Des juges fédéraux nommés par Donald Trump ont décidé d’annuler les lois en vigueur dans l’État de Floride qui interdisent les « thérapies de conversion » visant les mineurs appartenant aux minorités LGBT+. Pour mémoire, ces traitements prônés par les communautés religieuses aux Etats-Unis – en particulier celles se revendiquant du courant évangéliste, un des piliers électoraux de Trump – visent à convertir les personnes homosexuelles à l’hétérosexualité.

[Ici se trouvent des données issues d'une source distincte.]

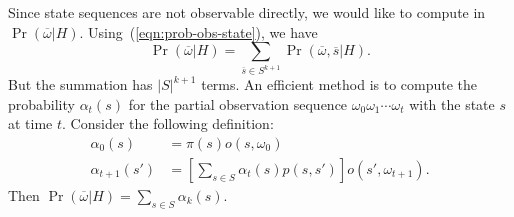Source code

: Since state sequences are not observable directly, we would like to
compute in $\Pr (\overline{\omega} |
H)$. Using~(\ref{eqn:prob-obs-state}), we have
\[
  \Pr (\overline{\omega} | H) = \sum_{\overline{s} \in S^{k+1}}
  \Pr (\overline{\omega}, \overline{s} | H).
\]
But the summation has $|S|^{k+1}$ terms. An efficient method is to
compute the probability $\alpha_t (s)$ for the partial observation
sequence $\omega_0\omega_1\cdots\omega_t$ with the state $s$ at time
$t$. Consider the following definition:
\begin{align*}
  \alpha_0 (s) &= \pi(s) o (s, \omega_0)\\
  \alpha_{t+1} (s') &= \left[
                      \sum_{s \in S} \alpha_t (s) p (s, s')
                      \right]
                      o (s', \omega_{t+1}).
\end{align*}
Then $\Pr (\overline{\omega} | H) = \sum_{s \in S} \alpha_k (s)$.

Dans ce dossier précis, la responsabilité du président américain par le biais de sa politique de nominations au sein des juridictions fédérales s’avère écrasante. Selon les juges Britt C. Grant et Barbara Lagoa, tous deux appointés par Donald Trump, la « liberté de convertir » serait garantie par le premier amendement de la Constitution états-unienne, laquelle « n’a pas d’exclusion pour un discours controversé ». Plus significatif encore, les magistrats expriment leur scepticisme sur les preuves étayant la nocivité des thérapies de conversion, affirmant même qu’il n’y a pas eu suffisamment de recherches scientifiques sur le sujet. De manière ubuesque, la juridiction fédérale indique également que les organisations de praticiens opéreraient fréquemment des « volte-face » sur leurs points de vue, en s’appuyant notamment sur celle de l’American Psychiatric Association, qui a longtemps considéré l’homosexualité comme une déviance, une perversion ou une maladie mentale.
« S’il y a un principe fondamental sous-tendant le premier amendement, c’est que le gouvernement ne peut pas interdire l’expression d’une idée simplement parce que la société trouve l’idée elle-même offensante ou désagréable », justifie Britt C. Grant, en plaçant délibérément le débat juridique sur le plan des libertés et non sur le caractère potentiellement délictueux, voire criminel, de certaines pratiques associées aux thérapies de conversion. Ces dernières « constituent une fraude, et quels que soient vos efforts, vous ne pouvez pas changer l’orientation sexuelle ou l’identité de genre d’une personne. Cette soit-disant thérapie n’a fait que prouver qu’elle produisait des résultats négatifs pour la santé mentale et augmentait le risque de suicide », a réagi dans un communiqué Amit Paley, directeur exécutif de l’association Trevor Project, la plus importante organisation de prévention des suicides au sein de la jeunesse LGBT+.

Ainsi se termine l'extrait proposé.